Running back to the kitchen she returned with the butter. He snatched it away from her and began vigorously rubbing it onto the little girl’s foot. The more he worked the more she screamed, “It’s biting me, it’s biting me!”
That’s when he thought he saw it. It was the smallest of movements at the corner of its eye.
Eye? Com’on now don’t you start panicking too, he told himself. Tree roots don’t have eyes… but this one does, he thought. Now he watched in horror as the huge hole seemed to shrink, just a little, not enough to even notice if you weren’t looking closely.
Terrified, he pulled again, and the mouth tightened just a bit more. His anger sparked, primal and white-hot.

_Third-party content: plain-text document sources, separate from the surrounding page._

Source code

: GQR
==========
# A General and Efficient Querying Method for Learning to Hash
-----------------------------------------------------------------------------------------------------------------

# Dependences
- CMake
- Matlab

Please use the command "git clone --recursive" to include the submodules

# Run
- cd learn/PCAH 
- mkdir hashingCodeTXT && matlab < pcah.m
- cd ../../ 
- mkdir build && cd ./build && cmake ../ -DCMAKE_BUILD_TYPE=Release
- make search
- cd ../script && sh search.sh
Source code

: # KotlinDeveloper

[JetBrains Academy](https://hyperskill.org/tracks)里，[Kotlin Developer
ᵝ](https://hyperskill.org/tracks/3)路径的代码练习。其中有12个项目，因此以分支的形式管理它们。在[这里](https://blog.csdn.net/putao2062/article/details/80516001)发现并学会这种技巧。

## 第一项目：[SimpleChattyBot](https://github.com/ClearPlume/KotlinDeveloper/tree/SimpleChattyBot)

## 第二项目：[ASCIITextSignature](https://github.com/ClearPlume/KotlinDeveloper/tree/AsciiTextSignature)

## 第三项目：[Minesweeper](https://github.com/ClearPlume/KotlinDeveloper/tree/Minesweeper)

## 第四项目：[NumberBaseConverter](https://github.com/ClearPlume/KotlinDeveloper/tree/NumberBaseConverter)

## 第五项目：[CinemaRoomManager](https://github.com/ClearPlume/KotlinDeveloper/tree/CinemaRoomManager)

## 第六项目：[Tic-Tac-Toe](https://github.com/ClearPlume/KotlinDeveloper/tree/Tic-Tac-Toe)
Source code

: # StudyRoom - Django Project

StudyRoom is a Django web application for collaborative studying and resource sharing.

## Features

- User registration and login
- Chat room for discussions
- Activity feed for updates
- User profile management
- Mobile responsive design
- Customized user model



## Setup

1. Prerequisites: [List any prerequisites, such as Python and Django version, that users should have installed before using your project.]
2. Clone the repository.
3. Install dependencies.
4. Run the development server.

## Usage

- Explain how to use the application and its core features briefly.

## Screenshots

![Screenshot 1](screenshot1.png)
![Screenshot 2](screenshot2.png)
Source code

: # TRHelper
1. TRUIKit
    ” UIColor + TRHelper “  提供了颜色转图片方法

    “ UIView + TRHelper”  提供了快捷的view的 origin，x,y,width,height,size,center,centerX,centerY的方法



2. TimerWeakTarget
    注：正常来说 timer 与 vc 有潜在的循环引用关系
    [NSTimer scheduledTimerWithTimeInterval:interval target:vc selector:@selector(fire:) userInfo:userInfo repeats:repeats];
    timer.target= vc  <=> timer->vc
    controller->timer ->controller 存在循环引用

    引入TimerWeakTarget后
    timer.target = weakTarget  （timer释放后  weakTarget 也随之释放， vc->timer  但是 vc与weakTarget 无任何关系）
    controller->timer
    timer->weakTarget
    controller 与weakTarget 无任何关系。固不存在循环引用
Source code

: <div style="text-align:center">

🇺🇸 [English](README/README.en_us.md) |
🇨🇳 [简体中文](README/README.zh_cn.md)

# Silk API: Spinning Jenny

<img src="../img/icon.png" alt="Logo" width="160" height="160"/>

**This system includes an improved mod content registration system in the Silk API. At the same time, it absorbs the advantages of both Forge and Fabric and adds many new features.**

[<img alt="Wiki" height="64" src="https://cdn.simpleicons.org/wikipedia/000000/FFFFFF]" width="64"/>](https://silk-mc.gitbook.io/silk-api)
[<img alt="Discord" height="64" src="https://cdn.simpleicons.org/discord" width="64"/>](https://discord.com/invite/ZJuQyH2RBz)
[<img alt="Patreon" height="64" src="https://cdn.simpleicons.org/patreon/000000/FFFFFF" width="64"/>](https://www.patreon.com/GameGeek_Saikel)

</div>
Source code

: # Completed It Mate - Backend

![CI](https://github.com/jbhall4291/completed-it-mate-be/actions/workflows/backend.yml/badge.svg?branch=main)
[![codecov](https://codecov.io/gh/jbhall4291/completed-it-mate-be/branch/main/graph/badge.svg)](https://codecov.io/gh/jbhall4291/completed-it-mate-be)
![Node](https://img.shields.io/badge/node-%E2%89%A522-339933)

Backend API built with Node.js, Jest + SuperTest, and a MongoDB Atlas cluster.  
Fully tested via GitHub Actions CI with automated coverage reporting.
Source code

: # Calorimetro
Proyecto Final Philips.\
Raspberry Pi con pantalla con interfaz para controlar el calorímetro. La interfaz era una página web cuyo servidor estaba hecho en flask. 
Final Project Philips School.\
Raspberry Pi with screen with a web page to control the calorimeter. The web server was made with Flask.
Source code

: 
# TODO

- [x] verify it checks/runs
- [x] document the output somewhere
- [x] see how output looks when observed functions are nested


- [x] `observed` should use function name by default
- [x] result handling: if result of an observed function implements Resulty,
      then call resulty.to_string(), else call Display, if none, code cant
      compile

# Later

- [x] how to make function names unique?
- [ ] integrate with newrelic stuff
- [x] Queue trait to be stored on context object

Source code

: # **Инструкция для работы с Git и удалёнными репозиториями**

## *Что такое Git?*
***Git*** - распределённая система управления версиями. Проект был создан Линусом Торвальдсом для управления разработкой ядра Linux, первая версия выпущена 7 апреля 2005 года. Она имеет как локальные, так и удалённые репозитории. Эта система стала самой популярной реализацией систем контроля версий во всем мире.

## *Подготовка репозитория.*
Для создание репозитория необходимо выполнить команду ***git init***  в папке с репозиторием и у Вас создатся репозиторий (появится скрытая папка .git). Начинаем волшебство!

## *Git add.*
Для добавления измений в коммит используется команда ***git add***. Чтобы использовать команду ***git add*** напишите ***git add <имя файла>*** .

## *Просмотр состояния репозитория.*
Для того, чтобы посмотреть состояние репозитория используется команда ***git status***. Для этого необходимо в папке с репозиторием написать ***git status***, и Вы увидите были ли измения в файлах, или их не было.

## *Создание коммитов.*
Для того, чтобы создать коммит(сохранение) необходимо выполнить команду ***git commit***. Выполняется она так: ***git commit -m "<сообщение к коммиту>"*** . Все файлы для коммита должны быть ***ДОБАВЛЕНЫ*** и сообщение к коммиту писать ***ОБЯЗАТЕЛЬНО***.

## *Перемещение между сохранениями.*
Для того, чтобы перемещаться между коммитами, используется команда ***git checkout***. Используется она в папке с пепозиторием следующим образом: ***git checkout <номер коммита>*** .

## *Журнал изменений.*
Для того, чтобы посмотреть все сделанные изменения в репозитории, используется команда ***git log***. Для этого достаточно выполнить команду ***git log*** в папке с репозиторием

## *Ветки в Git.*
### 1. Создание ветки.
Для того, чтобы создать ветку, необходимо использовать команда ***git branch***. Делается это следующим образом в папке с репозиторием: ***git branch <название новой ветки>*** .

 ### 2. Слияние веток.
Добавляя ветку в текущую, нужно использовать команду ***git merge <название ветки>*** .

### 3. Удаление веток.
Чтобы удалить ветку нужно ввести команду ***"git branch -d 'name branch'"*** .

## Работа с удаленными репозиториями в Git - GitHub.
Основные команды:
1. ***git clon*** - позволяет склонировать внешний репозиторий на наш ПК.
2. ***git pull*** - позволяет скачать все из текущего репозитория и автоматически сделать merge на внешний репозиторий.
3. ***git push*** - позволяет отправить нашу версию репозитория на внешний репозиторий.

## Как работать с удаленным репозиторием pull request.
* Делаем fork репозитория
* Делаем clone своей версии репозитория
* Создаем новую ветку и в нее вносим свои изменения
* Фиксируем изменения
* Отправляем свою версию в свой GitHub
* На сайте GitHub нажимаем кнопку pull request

He glared into the eyes of the root and began a litany of curses that the wife nor the children had ever heard before, and certainly not from their father!
At first he threatened, and then he cajoled the root, but nothing worked. In desperation he made a final threat,
“If you don’t let her go I will get out the chainsaw, cut you right out of the ground, and you will die!”
Now the Grauen Schlund was a very primal thing. It didn’t understand a word the father said, it simply understood that a rather large and wild creature was attempting to take away its dinner. Give up the catch? Certainly not!
Angrily, Grauen Schlund, responded by clamping down a bit harder. It was only when the wife returned carrying a noisy, smoking thing, with spinning teeth that ripped and tore as it bit him, that he hissed and let go.
In the same moment the father gave a final yank and extracted the daughter’s foot. The little girl’s mother turned off the chainsaw, dropped it, and scooping up her child she ran for the house.
The father got up, walked to the garage, and came out with a wheelbarrow and a bag of cement. Pouring the entire bag into the bottom, he calmly added water to its contents. Once it was the right consistency, he grabbed onto the handles and carefully rolled the mixture over to the tree.
Methodically, he began pouring and stuffing the wet mixture deep down into the hole. He was nearly done, when he saw the eyes open wide and imagined he heard a rasping cough. Creepy, he thought, as he smoothed over the surface of his work.